• _Data to process_:
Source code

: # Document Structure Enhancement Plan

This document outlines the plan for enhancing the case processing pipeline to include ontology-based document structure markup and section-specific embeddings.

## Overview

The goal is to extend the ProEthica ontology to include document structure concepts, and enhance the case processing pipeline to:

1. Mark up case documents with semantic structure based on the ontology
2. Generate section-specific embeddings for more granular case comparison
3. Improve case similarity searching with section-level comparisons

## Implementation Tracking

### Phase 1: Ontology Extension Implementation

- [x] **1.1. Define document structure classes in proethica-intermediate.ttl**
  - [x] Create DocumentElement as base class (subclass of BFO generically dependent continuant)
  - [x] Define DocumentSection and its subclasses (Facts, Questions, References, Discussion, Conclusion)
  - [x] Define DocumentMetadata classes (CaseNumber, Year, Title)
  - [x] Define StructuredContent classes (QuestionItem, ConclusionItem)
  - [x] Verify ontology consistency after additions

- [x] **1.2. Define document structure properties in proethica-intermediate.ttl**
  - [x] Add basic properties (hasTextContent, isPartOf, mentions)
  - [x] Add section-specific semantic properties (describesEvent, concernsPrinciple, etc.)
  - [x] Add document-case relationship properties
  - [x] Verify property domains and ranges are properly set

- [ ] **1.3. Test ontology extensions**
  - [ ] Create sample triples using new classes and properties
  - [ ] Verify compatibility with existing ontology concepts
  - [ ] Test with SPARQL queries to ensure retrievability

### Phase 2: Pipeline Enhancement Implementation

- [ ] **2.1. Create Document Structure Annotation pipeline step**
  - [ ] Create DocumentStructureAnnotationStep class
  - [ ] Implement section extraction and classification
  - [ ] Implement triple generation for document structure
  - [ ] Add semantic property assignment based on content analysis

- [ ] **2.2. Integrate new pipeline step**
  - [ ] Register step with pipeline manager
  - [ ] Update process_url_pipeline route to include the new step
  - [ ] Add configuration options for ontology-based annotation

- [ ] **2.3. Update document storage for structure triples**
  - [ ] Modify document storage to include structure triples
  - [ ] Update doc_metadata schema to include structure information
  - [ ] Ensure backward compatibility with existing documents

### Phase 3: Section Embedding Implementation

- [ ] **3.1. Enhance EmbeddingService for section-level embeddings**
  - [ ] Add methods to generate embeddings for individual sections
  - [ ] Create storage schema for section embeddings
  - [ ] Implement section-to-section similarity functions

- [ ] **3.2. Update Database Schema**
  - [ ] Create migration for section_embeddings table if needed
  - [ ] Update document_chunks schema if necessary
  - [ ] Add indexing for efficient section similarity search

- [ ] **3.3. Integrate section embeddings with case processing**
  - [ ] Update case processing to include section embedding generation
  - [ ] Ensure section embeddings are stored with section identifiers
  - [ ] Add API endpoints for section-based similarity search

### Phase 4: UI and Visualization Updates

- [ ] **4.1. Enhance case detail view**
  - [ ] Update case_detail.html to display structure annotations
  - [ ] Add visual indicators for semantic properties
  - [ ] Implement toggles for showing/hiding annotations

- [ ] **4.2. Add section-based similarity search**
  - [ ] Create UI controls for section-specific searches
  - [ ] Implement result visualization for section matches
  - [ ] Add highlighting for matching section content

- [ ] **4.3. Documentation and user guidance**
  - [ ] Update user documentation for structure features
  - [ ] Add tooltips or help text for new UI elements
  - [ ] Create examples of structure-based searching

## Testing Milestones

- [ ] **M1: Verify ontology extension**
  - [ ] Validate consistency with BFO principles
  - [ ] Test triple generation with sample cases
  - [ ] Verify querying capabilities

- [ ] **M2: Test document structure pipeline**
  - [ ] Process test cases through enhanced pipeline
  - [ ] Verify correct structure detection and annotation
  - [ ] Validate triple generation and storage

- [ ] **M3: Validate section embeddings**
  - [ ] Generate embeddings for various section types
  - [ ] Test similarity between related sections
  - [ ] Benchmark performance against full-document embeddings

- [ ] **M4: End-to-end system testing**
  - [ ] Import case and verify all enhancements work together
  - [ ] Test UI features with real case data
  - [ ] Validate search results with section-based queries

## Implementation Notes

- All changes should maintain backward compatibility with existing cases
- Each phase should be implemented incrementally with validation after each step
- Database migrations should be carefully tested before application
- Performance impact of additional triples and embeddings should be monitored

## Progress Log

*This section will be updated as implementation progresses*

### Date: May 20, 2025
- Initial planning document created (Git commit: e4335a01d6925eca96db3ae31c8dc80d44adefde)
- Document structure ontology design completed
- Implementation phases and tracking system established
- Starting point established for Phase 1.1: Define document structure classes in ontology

• _What to do_:
Every line of the listing that includes the word "properties" belongs in the answer.

• _Problem solution_:
- [x] **1.2. Define document structure properties in proethica-intermediate.ttl**
  - [x] Add basic properties (hasTextContent, isPartOf, mentions)
  - [x] Add section-specific semantic properties (describesEvent, concernsPrinciple, etc.)
  - [x] Add document-case relationship properties
  - [ ] Create sample triples using new classes and properties
  - [ ] Add visual indicators for semantic properties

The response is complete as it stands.